Monday, May 23, 2011

Bored or Just Lazy?

Foxnews.com has a daily column on sex.  Sometimes interesting, sometimes not.  Sometimes dead on, sometimes not.  Today's column focused on boredom in the bedroom.  Yes, at the end they offered some suggestions for preventing such boredom, and some of it even made sense, but by presenting it as they did, it seems like just one more nail in the coffin for fidelity.

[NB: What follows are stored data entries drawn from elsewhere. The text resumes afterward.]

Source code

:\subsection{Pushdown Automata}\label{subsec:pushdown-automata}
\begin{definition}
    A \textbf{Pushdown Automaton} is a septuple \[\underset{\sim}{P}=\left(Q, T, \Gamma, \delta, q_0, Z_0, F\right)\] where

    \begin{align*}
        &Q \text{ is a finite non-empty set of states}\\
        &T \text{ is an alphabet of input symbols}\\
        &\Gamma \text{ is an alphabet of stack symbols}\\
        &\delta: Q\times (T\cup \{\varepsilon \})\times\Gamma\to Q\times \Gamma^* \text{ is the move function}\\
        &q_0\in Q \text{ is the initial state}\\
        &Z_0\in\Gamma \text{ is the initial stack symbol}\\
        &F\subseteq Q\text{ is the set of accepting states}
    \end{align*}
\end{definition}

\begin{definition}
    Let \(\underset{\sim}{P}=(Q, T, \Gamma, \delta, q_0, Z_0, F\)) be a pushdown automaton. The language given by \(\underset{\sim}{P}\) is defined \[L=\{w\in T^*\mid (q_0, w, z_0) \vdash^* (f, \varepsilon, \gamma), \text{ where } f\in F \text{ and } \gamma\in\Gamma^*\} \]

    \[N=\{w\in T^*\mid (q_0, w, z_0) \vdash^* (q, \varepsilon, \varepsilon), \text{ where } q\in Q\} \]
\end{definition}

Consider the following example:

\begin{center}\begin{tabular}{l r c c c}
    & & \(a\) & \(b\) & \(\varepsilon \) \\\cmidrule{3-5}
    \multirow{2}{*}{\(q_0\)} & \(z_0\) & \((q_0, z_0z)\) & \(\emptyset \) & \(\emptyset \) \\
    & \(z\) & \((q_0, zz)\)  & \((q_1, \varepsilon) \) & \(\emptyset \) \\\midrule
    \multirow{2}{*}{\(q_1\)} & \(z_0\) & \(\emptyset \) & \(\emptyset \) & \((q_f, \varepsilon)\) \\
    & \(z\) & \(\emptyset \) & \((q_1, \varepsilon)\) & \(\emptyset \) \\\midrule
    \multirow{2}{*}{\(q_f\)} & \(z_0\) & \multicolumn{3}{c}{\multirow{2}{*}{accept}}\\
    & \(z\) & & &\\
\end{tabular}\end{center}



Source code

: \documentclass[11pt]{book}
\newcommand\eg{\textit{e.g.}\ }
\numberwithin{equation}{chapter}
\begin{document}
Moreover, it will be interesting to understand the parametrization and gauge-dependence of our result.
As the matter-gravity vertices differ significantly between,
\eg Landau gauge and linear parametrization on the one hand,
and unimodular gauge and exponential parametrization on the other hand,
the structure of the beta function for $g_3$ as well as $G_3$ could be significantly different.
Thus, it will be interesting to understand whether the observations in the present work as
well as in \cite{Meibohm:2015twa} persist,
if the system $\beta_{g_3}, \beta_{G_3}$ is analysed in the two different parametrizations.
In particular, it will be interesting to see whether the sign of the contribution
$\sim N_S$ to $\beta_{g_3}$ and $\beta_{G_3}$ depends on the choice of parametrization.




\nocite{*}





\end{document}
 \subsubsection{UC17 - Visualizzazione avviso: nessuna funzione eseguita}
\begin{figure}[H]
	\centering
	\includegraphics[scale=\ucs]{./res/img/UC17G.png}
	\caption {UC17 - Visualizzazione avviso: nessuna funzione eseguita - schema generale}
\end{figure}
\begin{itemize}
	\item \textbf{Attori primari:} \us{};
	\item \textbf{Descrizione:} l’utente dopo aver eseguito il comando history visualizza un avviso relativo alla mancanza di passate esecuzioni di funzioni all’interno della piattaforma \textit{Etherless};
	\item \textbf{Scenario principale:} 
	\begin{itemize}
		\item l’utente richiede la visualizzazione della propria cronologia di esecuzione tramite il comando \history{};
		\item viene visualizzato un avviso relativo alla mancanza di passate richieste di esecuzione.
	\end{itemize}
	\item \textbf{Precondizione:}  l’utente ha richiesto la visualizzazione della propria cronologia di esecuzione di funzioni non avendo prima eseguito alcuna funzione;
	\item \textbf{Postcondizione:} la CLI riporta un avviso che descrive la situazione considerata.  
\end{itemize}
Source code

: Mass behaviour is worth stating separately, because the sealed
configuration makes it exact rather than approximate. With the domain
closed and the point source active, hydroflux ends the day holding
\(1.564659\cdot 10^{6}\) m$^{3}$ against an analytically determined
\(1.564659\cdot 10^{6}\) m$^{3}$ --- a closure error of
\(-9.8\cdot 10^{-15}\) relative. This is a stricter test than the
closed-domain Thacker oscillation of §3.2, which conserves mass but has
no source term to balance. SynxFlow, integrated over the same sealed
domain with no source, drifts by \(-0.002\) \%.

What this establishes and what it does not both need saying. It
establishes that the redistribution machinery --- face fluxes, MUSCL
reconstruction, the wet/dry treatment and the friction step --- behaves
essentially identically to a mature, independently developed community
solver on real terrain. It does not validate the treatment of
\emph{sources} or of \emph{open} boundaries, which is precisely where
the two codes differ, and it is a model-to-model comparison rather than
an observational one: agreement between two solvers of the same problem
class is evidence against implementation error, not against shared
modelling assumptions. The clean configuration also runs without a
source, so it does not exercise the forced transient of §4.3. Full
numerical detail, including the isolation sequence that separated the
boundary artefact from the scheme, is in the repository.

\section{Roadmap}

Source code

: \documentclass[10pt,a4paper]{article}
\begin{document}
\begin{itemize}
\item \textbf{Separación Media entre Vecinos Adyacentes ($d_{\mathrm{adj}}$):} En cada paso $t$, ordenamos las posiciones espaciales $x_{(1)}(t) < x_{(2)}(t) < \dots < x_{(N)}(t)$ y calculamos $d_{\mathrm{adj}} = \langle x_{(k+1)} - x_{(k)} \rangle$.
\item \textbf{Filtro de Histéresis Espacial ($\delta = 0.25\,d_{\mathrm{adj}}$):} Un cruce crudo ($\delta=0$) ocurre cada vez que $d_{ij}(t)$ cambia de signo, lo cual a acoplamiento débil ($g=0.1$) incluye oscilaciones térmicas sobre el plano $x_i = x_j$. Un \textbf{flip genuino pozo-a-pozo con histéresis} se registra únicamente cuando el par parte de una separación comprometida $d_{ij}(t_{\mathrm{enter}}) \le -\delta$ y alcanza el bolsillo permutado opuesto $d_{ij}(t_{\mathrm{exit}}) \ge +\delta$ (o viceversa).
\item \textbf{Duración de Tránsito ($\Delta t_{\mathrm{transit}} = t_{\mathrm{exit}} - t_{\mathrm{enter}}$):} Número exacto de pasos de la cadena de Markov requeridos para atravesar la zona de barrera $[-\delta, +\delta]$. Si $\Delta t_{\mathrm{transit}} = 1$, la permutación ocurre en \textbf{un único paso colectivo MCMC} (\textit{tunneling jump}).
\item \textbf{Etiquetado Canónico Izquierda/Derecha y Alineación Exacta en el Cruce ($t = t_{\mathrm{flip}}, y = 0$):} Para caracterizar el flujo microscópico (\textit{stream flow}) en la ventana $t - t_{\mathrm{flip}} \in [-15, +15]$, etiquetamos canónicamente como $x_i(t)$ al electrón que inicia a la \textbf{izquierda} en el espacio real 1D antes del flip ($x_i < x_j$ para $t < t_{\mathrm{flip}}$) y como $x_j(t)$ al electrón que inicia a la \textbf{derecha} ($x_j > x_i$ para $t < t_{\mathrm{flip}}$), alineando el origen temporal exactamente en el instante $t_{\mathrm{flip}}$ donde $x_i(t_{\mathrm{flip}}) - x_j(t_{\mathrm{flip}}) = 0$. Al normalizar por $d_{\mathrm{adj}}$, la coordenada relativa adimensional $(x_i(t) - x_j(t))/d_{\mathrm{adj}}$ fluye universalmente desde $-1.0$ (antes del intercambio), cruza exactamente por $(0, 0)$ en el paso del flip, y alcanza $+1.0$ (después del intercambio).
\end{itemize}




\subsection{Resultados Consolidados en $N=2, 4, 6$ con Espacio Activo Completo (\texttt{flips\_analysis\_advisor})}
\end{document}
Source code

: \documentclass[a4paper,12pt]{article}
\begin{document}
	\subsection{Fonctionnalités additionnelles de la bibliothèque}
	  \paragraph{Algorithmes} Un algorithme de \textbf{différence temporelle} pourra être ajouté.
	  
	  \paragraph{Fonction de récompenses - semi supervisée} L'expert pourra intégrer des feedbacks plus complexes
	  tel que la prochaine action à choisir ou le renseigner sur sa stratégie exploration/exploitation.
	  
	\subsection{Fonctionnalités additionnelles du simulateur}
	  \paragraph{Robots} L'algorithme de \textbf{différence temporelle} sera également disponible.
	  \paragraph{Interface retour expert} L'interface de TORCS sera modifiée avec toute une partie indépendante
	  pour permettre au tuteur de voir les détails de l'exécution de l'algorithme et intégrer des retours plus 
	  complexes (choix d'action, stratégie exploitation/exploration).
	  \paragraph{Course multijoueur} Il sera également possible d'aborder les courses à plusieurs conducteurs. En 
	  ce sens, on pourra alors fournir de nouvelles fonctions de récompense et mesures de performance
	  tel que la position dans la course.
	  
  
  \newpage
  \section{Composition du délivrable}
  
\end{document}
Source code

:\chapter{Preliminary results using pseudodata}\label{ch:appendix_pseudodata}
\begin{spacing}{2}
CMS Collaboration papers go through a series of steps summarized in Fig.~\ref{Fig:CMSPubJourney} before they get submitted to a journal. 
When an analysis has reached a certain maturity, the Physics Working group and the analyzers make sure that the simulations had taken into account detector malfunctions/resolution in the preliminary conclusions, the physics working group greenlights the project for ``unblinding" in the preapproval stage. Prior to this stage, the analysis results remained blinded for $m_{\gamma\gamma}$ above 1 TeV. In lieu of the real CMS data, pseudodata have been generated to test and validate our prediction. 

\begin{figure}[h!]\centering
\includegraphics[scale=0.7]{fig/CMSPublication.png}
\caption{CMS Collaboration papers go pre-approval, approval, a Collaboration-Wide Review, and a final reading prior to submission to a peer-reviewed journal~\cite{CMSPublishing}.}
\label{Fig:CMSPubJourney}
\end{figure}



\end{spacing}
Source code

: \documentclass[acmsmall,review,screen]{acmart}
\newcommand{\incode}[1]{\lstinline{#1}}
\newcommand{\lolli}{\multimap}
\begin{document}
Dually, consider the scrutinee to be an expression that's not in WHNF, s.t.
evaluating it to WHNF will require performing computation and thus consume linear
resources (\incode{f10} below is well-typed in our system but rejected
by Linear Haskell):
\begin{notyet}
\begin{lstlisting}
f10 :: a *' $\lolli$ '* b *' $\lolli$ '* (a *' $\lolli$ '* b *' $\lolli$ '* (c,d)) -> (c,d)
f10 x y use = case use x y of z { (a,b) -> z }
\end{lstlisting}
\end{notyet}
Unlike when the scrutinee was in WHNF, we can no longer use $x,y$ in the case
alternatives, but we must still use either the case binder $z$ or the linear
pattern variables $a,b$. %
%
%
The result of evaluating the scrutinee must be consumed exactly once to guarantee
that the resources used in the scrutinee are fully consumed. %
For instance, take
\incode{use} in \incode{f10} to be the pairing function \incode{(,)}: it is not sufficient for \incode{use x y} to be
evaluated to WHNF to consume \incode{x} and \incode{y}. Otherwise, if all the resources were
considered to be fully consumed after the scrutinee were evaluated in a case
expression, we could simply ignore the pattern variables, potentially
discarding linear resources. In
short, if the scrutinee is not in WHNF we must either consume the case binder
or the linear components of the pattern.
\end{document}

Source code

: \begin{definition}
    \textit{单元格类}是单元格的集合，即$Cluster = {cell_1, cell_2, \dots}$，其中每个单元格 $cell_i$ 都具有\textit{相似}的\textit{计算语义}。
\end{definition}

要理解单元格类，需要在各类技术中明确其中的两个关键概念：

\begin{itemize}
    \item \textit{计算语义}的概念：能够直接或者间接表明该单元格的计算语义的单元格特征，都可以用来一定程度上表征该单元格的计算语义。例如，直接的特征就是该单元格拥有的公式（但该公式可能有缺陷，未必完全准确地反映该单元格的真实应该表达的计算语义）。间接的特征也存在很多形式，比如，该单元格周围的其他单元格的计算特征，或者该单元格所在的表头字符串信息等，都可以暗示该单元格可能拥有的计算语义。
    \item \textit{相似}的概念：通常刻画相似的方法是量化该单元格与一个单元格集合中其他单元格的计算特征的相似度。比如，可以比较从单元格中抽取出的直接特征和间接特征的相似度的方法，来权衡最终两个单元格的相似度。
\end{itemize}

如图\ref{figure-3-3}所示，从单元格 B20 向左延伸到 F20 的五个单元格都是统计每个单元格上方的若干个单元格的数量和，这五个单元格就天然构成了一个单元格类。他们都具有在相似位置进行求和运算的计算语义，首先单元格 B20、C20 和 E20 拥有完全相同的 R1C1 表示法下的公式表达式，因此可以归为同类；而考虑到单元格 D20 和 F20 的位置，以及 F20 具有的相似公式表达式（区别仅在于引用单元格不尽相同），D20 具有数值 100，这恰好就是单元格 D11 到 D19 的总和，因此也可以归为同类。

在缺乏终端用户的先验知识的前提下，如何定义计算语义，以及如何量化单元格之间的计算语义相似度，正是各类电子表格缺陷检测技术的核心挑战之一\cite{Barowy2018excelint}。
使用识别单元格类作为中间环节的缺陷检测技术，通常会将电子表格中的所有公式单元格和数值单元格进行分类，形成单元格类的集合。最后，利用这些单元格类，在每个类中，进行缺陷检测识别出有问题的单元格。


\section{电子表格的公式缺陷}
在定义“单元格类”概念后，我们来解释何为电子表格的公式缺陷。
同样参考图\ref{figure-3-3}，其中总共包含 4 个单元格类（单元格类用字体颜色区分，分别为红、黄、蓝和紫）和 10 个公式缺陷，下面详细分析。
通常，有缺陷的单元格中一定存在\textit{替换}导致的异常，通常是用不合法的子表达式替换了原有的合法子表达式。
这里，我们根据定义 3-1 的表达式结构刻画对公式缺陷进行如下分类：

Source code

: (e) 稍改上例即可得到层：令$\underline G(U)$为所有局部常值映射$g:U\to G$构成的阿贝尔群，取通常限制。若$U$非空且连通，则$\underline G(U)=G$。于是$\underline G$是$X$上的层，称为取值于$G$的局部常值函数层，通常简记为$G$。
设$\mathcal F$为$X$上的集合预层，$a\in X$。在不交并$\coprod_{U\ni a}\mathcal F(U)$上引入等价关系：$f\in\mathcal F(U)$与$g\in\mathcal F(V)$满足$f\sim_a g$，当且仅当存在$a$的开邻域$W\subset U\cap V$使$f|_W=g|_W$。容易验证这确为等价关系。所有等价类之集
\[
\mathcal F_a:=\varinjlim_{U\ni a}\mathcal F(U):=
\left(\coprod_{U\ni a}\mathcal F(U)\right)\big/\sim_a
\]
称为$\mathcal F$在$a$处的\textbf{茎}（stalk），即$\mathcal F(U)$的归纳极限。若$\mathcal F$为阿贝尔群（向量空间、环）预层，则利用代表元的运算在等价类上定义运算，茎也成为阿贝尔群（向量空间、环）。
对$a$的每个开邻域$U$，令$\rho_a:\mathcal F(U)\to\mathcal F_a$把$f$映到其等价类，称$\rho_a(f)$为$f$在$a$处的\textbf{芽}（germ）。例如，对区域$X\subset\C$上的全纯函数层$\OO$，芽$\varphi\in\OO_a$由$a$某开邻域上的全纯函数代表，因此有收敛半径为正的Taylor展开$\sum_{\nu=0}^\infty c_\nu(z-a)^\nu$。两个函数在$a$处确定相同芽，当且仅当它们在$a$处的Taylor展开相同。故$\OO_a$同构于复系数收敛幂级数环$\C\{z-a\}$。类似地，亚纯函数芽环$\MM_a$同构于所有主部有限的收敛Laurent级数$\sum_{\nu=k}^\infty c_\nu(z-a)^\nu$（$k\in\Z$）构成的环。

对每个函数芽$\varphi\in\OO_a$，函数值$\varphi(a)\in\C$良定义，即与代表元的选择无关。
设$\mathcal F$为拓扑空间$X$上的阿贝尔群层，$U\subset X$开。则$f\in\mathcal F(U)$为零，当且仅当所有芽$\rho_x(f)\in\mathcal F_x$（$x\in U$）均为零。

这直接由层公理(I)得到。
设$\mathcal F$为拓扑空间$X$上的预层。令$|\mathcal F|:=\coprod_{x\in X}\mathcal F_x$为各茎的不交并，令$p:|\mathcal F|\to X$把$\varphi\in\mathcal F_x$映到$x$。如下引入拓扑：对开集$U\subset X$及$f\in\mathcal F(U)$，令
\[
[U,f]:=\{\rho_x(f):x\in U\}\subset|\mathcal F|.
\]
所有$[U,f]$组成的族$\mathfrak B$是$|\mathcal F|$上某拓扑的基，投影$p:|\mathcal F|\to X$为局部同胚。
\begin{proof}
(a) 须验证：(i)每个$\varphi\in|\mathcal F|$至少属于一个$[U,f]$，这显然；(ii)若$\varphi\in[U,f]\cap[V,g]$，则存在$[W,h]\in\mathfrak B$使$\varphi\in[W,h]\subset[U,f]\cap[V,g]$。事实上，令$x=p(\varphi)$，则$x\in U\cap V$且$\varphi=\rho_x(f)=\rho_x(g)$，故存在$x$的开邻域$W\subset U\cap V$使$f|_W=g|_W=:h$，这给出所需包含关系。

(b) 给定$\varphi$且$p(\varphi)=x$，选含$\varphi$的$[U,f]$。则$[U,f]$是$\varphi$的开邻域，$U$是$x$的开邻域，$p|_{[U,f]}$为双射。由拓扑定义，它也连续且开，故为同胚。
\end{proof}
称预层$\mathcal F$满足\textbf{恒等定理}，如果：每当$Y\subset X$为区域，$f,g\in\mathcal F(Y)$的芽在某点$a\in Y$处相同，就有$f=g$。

According to Foxnews.com (http://www.foxnews.com/health/2011/05/23/bored-bedroom-snooze-lose/?test=faces), "Good in Bed Research" presented a study on boredom.  3,341 readers in "committed relationships" were surveyed.  The top five boredom factors were on the board (no pun intended, just the Family Feud reference).  According to this survey, 24% reported having an affair due to boredom.  Top factors included:
  • Moving in together (15.6%)
  • Marriage (13.8%)
  • Getting pregnant (8%)
  • Having kids (32.2 percent)
  • Getting older (38.5%)
So it seems the more committed you become to someone, the more likely you are to be bored in your relationship.  Seriously?!  I understand there's nothing like a first kiss.  The stomach fluttering, blood rushing feeling that he (or she) really does like (or love) you.  It's wonderful.  But infatuation is by its very definition short-lived.  This idea of boredom comes with the ridiculous concept that love must always be burningly passionate, unexpected, and, therefore, new.
My two cents here- this is ridiculous.  There is a hasidic tradition of offering a blessing to a bride.  At every wedding I attend I offer the following blessing: "I wish you laughter."  Being comfortable enough with each other to comfortably laugh at the most ridiculous moments will also offer opportunities to talk at the most intimate.  If you're bored for any of the reasons listed above you have two problems.  First, you're probably bored with yourself.  Second, you've failed to realize that you are supposed to be building a life together with a strong foundation on which to lean.  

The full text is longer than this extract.